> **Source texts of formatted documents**

==================================================

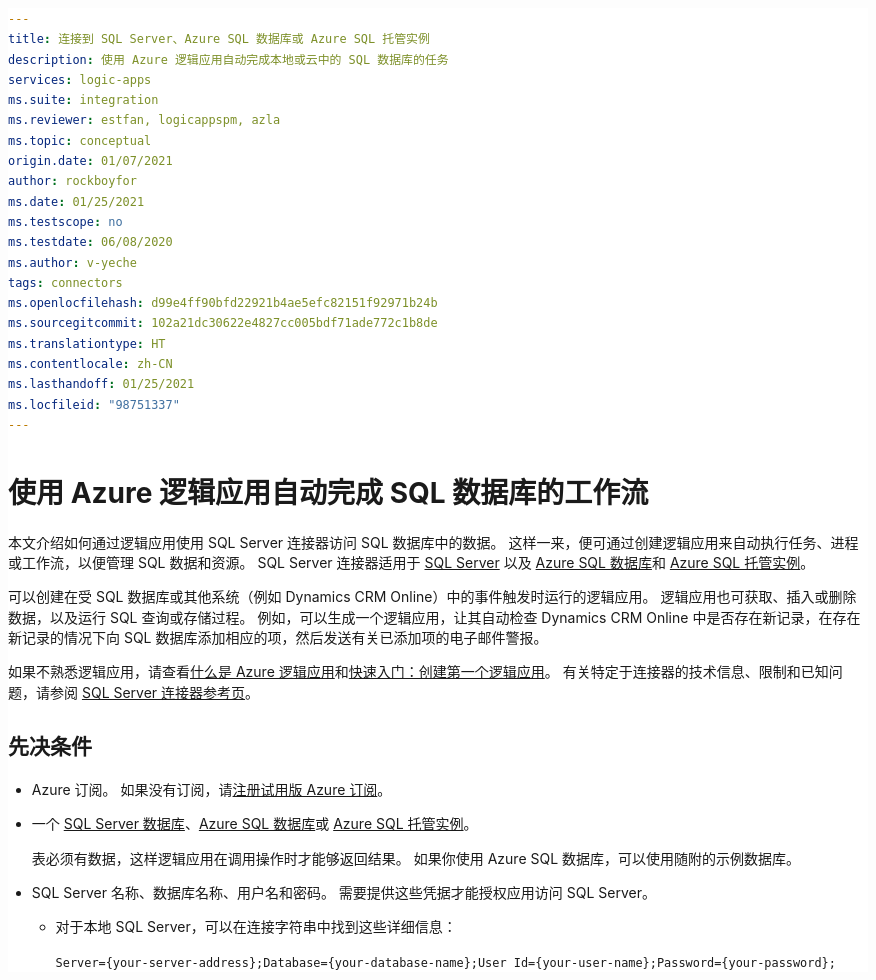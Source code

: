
 ```yaml
---
title: 连接到 SQL Server、Azure SQL 数据库或 Azure SQL 托管实例
description: 使用 Azure 逻辑应用自动完成本地或云中的 SQL 数据库的任务
services: logic-apps
ms.suite: integration
ms.reviewer: estfan, logicappspm, azla
ms.topic: conceptual
origin.date: 01/07/2021
author: rockboyfor
ms.date: 01/25/2021
ms.testscope: no
ms.testdate: 06/08/2020
ms.author: v-yeche
tags: connectors
ms.openlocfilehash: d99e4ff90bfd22921b4ae5efc82151f92971b24b
ms.sourcegitcommit: 102a21dc30622e4827cc005bdf71ade772c1b8de
ms.translationtype: HT
ms.contentlocale: zh-CN
ms.lasthandoff: 01/25/2021
ms.locfileid: "98751337"
---
```

# <a name="automate-workflows-for-a-sql-database-by-using-azure-logic-apps"></a>使用 Azure 逻辑应用自动完成 SQL 数据库的工作流

本文介绍如何通过逻辑应用使用 SQL Server 连接器访问 SQL 数据库中的数据。 这样一来，便可通过创建逻辑应用来自动执行任务、进程或工作流，以便管理 SQL 数据和资源。 SQL Server 连接器适用于 [SQL Server](https://docs.microsoft.com/sql/sql-server/sql-server-technical-documentation) 以及 [Azure SQL 数据库](../azure-sql/database/sql-database-paas-overview.md)和 [Azure SQL 托管实例](../azure-sql/managed-instance/sql-managed-instance-paas-overview.md)。

可以创建在受 SQL 数据库或其他系统（例如 Dynamics CRM Online）中的事件触发时运行的逻辑应用。 逻辑应用也可获取、插入或删除数据，以及运行 SQL 查询或存储过程。 例如，可以生成一个逻辑应用，让其自动检查 Dynamics CRM Online 中是否存在新记录，在存在新记录的情况下向 SQL 数据库添加相应的项，然后发送有关已添加项的电子邮件警报。

如果不熟悉逻辑应用，请查看[什么是 Azure 逻辑应用](../logic-apps/logic-apps-overview.md)和[快速入门：创建第一个逻辑应用](../logic-apps/quickstart-create-first-logic-app-workflow.md)。 有关特定于连接器的技术信息、限制和已知问题，请参阅 [SQL Server 连接器参考页](https://docs.microsoft.com/connectors/sql/)。

## <a name="prerequisites"></a>先决条件

* Azure 订阅。 如果没有订阅，请[注册试用版 Azure 订阅](https://www.microsoft.com/china/azure/index.html?fromtype=cn)。

* 一个 [SQL Server 数据库](https://docs.microsoft.com/sql/relational-databases/databases/create-a-database)、[Azure SQL 数据库](../azure-sql/database/single-database-create-quickstart.md)或 [Azure SQL 托管实例](../azure-sql/managed-instance/instance-create-quickstart.md)。

    表必须有数据，这样逻辑应用在调用操作时才能够返回结果。 如果你使用 Azure SQL 数据库，可以使用随附的示例数据库。

* SQL Server 名称、数据库名称、用户名和密码。 需要提供这些凭据才能授权应用访问 SQL Server。

    * 对于本地 SQL Server，可以在连接字符串中找到这些详细信息：

        `Server={your-server-address};Database={your-database-name};User Id={your-user-name};Password={your-password};`
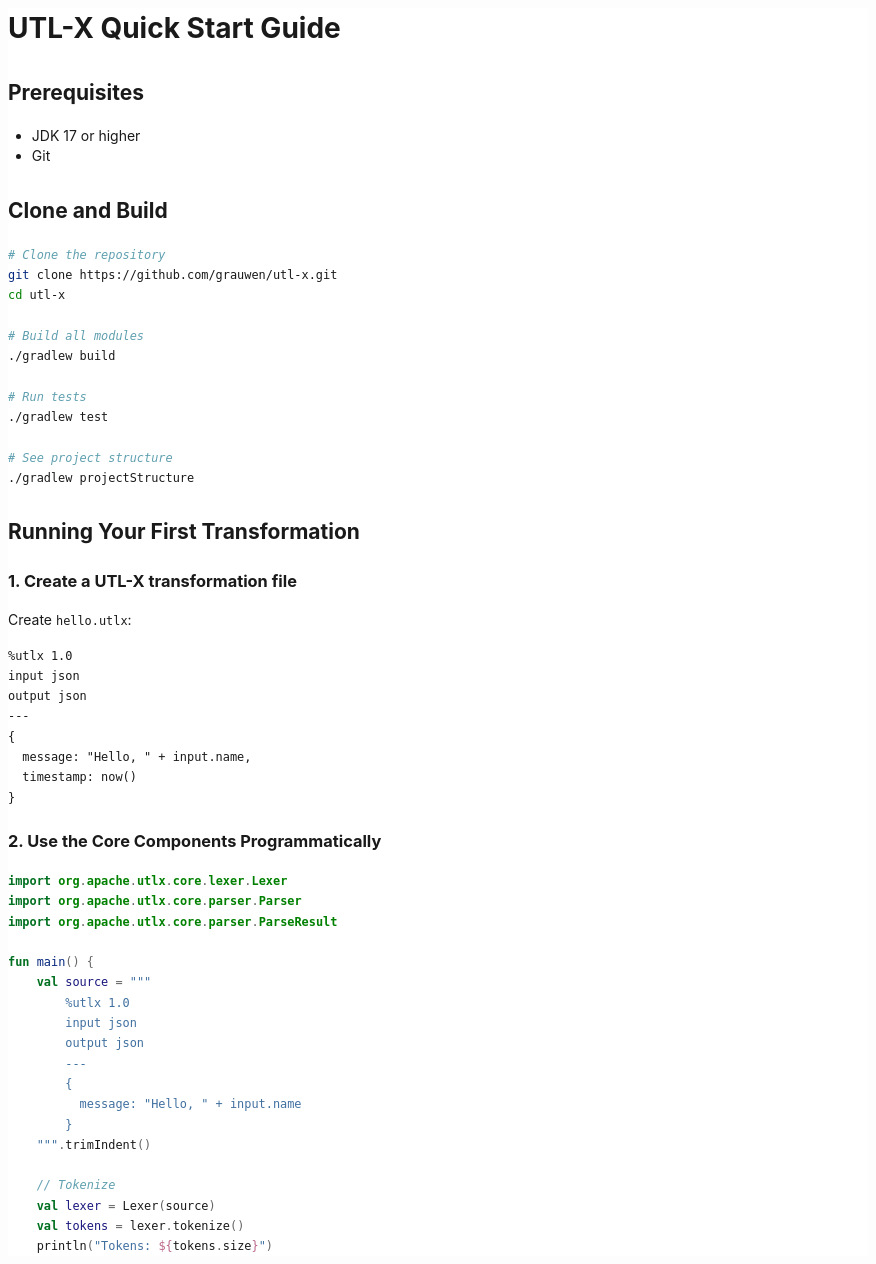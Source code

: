 # UTL-X Quick Start Guide

## Prerequisites

- JDK 17 or higher
- Git

## Clone and Build

```bash
# Clone the repository
git clone https://github.com/grauwen/utl-x.git
cd utl-x

# Build all modules
./gradlew build

# Run tests
./gradlew test

# See project structure
./gradlew projectStructure
```

## Running Your First Transformation

### 1. Create a UTL-X transformation file

Create `hello.utlx`:

```utlx
%utlx 1.0
input json
output json
---
{
  message: "Hello, " + input.name,
  timestamp: now()
}
```

### 2. Use the Core Components Programmatically

```kotlin
import org.apache.utlx.core.lexer.Lexer
import org.apache.utlx.core.parser.Parser
import org.apache.utlx.core.parser.ParseResult

fun main() {
    val source = """
        %utlx 1.0
        input json
        output json
        ---
        {
          message: "Hello, " + input.name
        }
    """.trimIndent()
    
    // Tokenize
    val lexer = Lexer(source)
    val tokens = lexer.tokenize()
    println("Tokens: ${tokens.size}")
```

==================================================

> **Exercise instructions**
Set down the entries exactly as they appear, with every picture left out.

> **Solution**
Source code

:
 ```yaml
---
title: 连接到 SQL Server、Azure SQL 数据库或 Azure SQL 托管实例
description: 使用 Azure 逻辑应用自动完成本地或云中的 SQL 数据库的任务
services: logic-apps
ms.suite: integration
ms.reviewer: estfan, logicappspm, azla
ms.topic: conceptual
origin.date: 01/07/2021
author: rockboyfor
ms.date: 01/25/2021
ms.testscope: no
ms.testdate: 06/08/2020
ms.author: v-yeche
tags: connectors
ms.openlocfilehash: d99e4ff90bfd22921b4ae5efc82151f92971b24b
ms.sourcegitcommit: 102a21dc30622e4827cc005bdf71ade772c1b8de
ms.translationtype: HT
ms.contentlocale: zh-CN
ms.lasthandoff: 01/25/2021
ms.locfileid: "98751337"
---
```

# <a name="automate-workflows-for-a-sql-database-by-using-azure-logic-apps"></a>使用 Azure 逻辑应用自动完成 SQL 数据库的工作流

本文介绍如何通过逻辑应用使用 SQL Server 连接器访问 SQL 数据库中的数据。 这样一来，便可通过创建逻辑应用来自动执行任务、进程或工作流，以便管理 SQL 数据和资源。 SQL Server 连接器适用于 [SQL Server](https://docs.microsoft.com/sql/sql-server/sql-server-technical-documentation) 以及 [Azure SQL 数据库](../azure-sql/database/sql-database-paas-overview.md)和 [Azure SQL 托管实例](../azure-sql/managed-instance/sql-managed-instance-paas-overview.md)。

可以创建在受 SQL 数据库或其他系统（例如 Dynamics CRM Online）中的事件触发时运行的逻辑应用。 逻辑应用也可获取、插入或删除数据，以及运行 SQL 查询或存储过程。 例如，可以生成一个逻辑应用，让其自动检查 Dynamics CRM Online 中是否存在新记录，在存在新记录的情况下向 SQL 数据库添加相应的项，然后发送有关已添加项的电子邮件警报。

如果不熟悉逻辑应用，请查看[什么是 Azure 逻辑应用](../logic-apps/logic-apps-overview.md)和[快速入门：创建第一个逻辑应用](../logic-apps/quickstart-create-first-logic-app-workflow.md)。 有关特定于连接器的技术信息、限制和已知问题，请参阅 [SQL Server 连接器参考页](https://docs.microsoft.com/connectors/sql/)。

## <a name="prerequisites"></a>先决条件

* Azure 订阅。 如果没有订阅，请[注册试用版 Azure 订阅](https://www.microsoft.com/china/azure/index.html?fromtype=cn)。

* 一个 [SQL Server 数据库](https://docs.microsoft.com/sql/relational-databases/databases/create-a-database)、[Azure SQL 数据库](../azure-sql/database/single-database-create-quickstart.md)或 [Azure SQL 托管实例](../azure-sql/managed-instance/instance-create-quickstart.md)。

    表必须有数据，这样逻辑应用在调用操作时才能够返回结果。 如果你使用 Azure SQL 数据库，可以使用随附的示例数据库。

* SQL Server 名称、数据库名称、用户名和密码。 需要提供这些凭据才能授权应用访问 SQL Server。

    * 对于本地 SQL Server，可以在连接字符串中找到这些详细信息：

        `Server={your-server-address};Database={your-database-name};User Id={your-user-name};Password={your-password};`
Source code

: # UTL-X Quick Start Guide

## Prerequisites

- JDK 17 or higher
- Git

## Clone and Build

```bash
# Clone the repository
git clone https://github.com/grauwen/utl-x.git
cd utl-x

# Build all modules
./gradlew build

# Run tests
./gradlew test

# See project structure
./gradlew projectStructure
```

## Running Your First Transformation

### 1. Create a UTL-X transformation file

Create `hello.utlx`:

```utlx
%utlx 1.0
input json
output json
---
{
  message: "Hello, " + input.name,
  timestamp: now()
}
```

### 2. Use the Core Components Programmatically

```kotlin
import org.apache.utlx.core.lexer.Lexer
import org.apache.utlx.core.parser.Parser
import org.apache.utlx.core.parser.ParseResult

fun main() {
    val source = """
        %utlx 1.0
        input json
        output json
        ---
        {
          message: "Hello, " + input.name
        }
    """.trimIndent()
    
    // Tokenize
    val lexer = Lexer(source)
    val tokens = lexer.tokenize()
    println("Tokens: ${tokens.size}")
```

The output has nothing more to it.